Exercise aim:
From the records that follow, copy every line that contains the word "subsection".

Rendered images with source text

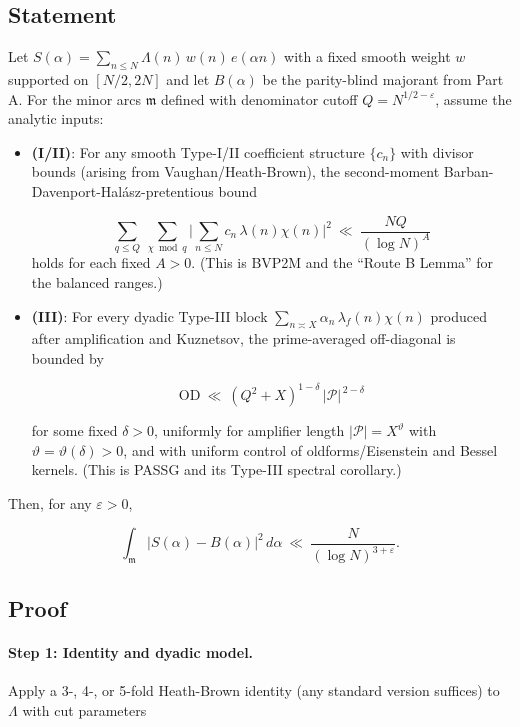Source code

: \documentclass[11pt]{article}
\theoremstyle{definition}
\theoremstyle{remark}
\numberwithin{equation}{part}
\begin{document}
\subsection{Statement}

Let $S(\alpha)=\sum_{n\le N}\Lambda(n)\,w(n)\,e(\alpha n)$ with a fixed smooth weight $w$ supported on $[N/2,2N]$ and let $B(\alpha)$ be the parity-blind majorant from Part A. For the minor arcs $\mathfrak m$ defined with denominator cutoff $Q=N^{1/2-\varepsilon}$, assume the analytic inputs:

\begin{itemize}
	\item \textbf{(I/II)}: For any smooth Type-I/II coefficient structure $\{c_n\}$ with divisor bounds (arising from Vaughan/Heath-Brown), the second-moment Barban-Davenport-Halász-pretentious bound

	      \begin{equation}\label{eq:D1}
		      \sum_{q\le Q}\ \sum_{\chi\bmod q}\Big|\sum_{n\le N} c_n\,\lambda(n)\chi(n)\Big|^2
		      \ \ll\ \frac{NQ}{(\log N)^A}
	      \end{equation}
	      holds for each fixed $A>0$. (This is BVP2M and the “Route B Lemma” for the balanced ranges.)

	\item \textbf{(III)}: For every dyadic Type-III block $\sum_{n\asymp X}\alpha_n\,\lambda_f(n)\chi(n)$ produced after amplification and Kuznetsov, the prime-averaged off-diagonal is bounded by

	      \begin{equation}\label{eq:D2}\mathrm{OD}\ \ll\ (Q^2+X)^{1-\delta}\,|\mathcal P|^{\,2-\delta}\end{equation}

	      for some fixed $\delta>0$, uniformly for amplifier length $|\mathcal P|=X^\vartheta$ with $\vartheta=\vartheta(\delta)>0$, and with uniform control of oldforms/Eisenstein and Bessel kernels. (This is PASSG and its Type-III spectral corollary.)
\end{itemize}

Then, for any $\varepsilon>0$,

$$
	\int_{\mathfrak m}\big|S(\alpha)-B(\alpha)\big|^2\,d\alpha
	\ \ll\ \frac{N}{(\log N)^{3+\varepsilon}}.
$$

\subsection{Proof}

\paragraph{Step 1: Identity and dyadic model.}
Apply a 3-, 4-, or 5-fold Heath-Brown identity (any standard version suffices) to $\Lambda$ with cut parameters
\end{document}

Written solution:
\subsection{Statement}
\subsection{Proof}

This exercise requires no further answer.